START RECORDS
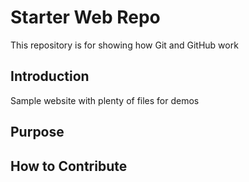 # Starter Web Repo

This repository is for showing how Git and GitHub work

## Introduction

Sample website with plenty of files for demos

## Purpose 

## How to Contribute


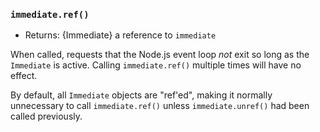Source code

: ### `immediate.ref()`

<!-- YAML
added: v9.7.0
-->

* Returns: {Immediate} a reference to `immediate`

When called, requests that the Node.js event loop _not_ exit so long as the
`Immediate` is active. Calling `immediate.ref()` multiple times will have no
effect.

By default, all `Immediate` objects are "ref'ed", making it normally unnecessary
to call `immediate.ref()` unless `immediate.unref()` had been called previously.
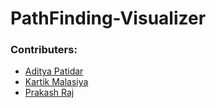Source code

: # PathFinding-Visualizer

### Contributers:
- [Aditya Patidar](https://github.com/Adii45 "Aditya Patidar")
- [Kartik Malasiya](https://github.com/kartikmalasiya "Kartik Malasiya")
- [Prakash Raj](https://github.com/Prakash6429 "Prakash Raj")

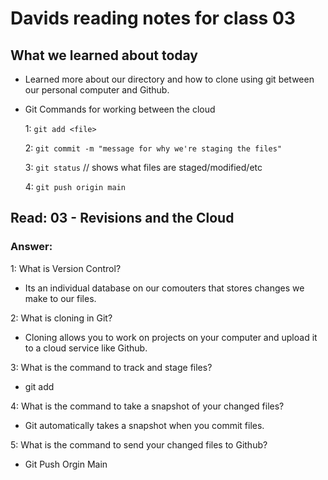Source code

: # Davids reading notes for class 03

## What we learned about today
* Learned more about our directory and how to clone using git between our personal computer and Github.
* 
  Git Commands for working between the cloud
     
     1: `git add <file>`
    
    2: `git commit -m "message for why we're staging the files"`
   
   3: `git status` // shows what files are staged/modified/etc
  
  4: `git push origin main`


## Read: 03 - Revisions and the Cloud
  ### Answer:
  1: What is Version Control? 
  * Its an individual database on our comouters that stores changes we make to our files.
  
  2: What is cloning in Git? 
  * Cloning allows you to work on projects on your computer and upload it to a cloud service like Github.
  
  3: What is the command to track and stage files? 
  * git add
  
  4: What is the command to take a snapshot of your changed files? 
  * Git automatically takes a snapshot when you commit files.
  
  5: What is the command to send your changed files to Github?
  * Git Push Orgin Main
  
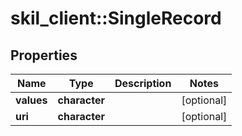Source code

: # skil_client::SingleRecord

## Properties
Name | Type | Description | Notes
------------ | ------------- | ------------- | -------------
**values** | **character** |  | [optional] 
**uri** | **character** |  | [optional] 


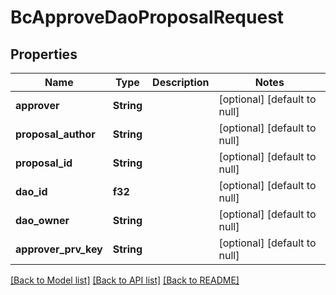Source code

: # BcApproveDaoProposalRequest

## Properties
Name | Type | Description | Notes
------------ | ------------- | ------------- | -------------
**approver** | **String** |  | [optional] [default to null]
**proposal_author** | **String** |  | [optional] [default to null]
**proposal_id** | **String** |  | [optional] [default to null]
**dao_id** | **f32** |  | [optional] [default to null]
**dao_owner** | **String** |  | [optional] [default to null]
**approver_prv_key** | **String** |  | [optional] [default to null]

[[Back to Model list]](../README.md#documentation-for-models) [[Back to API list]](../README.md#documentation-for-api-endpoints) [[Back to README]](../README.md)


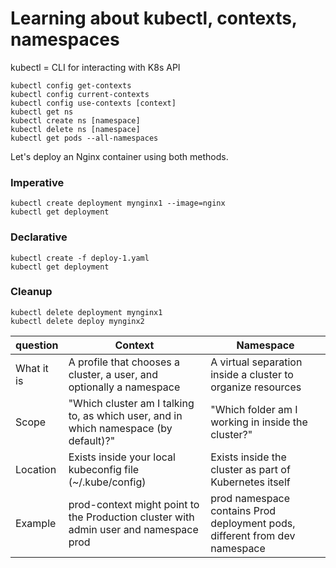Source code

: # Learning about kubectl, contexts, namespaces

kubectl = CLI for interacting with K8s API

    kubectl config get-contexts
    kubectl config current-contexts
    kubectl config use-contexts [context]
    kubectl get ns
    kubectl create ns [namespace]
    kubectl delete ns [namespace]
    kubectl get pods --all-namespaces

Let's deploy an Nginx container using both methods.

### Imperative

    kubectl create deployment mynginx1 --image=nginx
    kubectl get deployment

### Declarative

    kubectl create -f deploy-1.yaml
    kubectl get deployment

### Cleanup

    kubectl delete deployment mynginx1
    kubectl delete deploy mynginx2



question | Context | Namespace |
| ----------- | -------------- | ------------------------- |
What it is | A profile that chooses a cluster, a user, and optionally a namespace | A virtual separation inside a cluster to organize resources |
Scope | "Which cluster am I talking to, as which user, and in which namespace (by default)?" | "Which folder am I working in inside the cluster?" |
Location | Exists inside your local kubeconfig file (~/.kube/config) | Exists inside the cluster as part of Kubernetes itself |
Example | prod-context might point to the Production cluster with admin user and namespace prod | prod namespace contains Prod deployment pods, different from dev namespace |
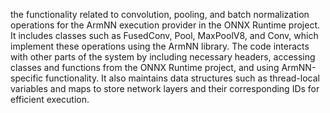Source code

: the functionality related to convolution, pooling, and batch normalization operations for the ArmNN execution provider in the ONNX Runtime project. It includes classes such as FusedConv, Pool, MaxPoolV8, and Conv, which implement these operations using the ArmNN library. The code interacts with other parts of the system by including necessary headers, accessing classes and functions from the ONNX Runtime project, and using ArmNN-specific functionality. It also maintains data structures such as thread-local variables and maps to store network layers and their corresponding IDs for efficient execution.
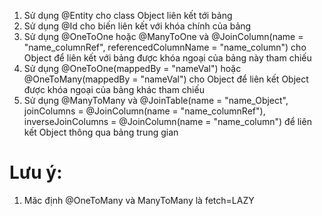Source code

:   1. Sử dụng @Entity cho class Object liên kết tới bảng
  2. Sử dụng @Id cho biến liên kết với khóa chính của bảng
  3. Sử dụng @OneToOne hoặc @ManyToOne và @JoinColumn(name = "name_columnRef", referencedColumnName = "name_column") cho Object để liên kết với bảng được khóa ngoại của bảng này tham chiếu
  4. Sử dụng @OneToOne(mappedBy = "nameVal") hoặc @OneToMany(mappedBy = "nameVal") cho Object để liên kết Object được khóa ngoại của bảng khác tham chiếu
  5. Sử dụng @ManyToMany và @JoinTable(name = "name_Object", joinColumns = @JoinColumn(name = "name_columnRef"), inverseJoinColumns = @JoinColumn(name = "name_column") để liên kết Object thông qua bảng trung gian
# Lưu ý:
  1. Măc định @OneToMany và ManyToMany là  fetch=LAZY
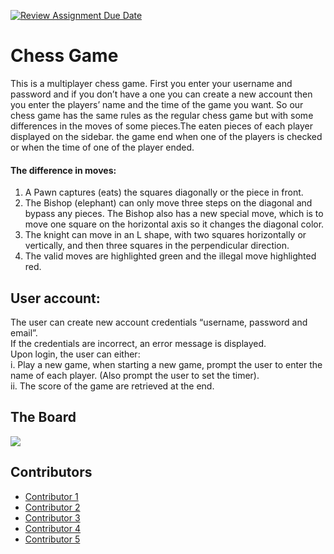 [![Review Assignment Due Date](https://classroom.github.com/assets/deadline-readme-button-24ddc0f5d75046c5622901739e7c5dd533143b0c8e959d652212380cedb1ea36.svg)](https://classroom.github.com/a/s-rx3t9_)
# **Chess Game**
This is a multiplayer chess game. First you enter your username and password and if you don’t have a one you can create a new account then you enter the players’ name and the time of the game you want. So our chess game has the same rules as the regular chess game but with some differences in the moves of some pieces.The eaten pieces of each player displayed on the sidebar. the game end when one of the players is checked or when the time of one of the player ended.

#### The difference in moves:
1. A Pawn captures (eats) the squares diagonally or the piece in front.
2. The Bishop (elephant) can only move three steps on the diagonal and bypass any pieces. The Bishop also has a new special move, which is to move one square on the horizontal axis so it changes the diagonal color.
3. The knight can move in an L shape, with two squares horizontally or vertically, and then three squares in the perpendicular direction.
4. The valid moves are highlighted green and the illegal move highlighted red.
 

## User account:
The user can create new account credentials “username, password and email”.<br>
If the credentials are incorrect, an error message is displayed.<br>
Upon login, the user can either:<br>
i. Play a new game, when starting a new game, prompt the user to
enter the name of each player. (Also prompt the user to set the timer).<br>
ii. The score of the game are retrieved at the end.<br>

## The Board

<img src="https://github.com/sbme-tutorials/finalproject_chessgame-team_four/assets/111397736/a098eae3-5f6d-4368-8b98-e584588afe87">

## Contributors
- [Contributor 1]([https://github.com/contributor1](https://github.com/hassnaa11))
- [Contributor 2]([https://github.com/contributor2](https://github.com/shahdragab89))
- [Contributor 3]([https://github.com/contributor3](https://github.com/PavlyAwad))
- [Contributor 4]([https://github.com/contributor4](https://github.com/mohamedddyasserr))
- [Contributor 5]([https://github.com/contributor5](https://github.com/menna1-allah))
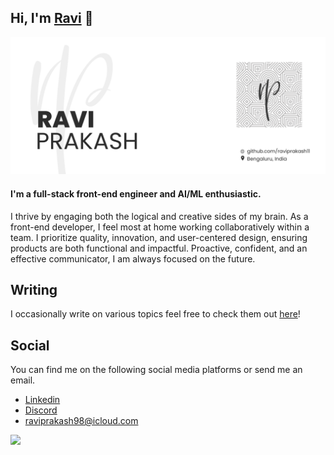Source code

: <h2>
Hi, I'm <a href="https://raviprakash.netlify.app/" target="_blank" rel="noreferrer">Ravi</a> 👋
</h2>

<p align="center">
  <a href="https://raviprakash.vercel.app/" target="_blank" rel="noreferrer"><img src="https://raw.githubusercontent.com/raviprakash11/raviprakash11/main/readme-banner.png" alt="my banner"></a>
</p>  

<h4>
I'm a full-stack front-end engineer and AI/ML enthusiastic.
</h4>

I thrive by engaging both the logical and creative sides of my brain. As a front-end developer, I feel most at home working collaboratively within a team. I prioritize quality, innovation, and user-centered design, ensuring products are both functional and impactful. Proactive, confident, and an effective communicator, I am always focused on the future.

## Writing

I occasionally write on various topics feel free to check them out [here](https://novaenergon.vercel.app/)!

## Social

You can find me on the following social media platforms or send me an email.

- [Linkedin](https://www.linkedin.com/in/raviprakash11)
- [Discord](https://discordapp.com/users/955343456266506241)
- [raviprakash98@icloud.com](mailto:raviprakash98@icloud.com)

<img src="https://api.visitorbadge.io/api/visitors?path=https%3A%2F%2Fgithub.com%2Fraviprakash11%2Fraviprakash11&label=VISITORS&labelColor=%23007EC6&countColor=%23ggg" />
END RECORDS
_TRY IT:_
Starting at the line that has "kết tới bảng" in the records above, restate word for word every line until the one that has "1. Măc định", and include that one as well.

_EXERCISE SOLUTION:_
:   1. Sử dụng @Entity cho class Object liên kết tới bảng
  2. Sử dụng @Id cho biến liên kết với khóa chính của bảng
  3. Sử dụng @OneToOne hoặc @ManyToOne và @JoinColumn(name = "name_columnRef", referencedColumnName = "name_column") cho Object để liên kết với bảng được khóa ngoại của bảng này tham chiếu
  4. Sử dụng @OneToOne(mappedBy = "nameVal") hoặc @OneToMany(mappedBy = "nameVal") cho Object để liên kết Object được khóa ngoại của bảng khác tham chiếu
  5. Sử dụng @ManyToMany và @JoinTable(name = "name_Object", joinColumns = @JoinColumn(name = "name_columnRef"), inverseJoinColumns = @JoinColumn(name = "name_column") để liên kết Object thông qua bảng trung gian
# Lưu ý:
  1. Măc định @OneToMany và ManyToMany là  fetch=LAZY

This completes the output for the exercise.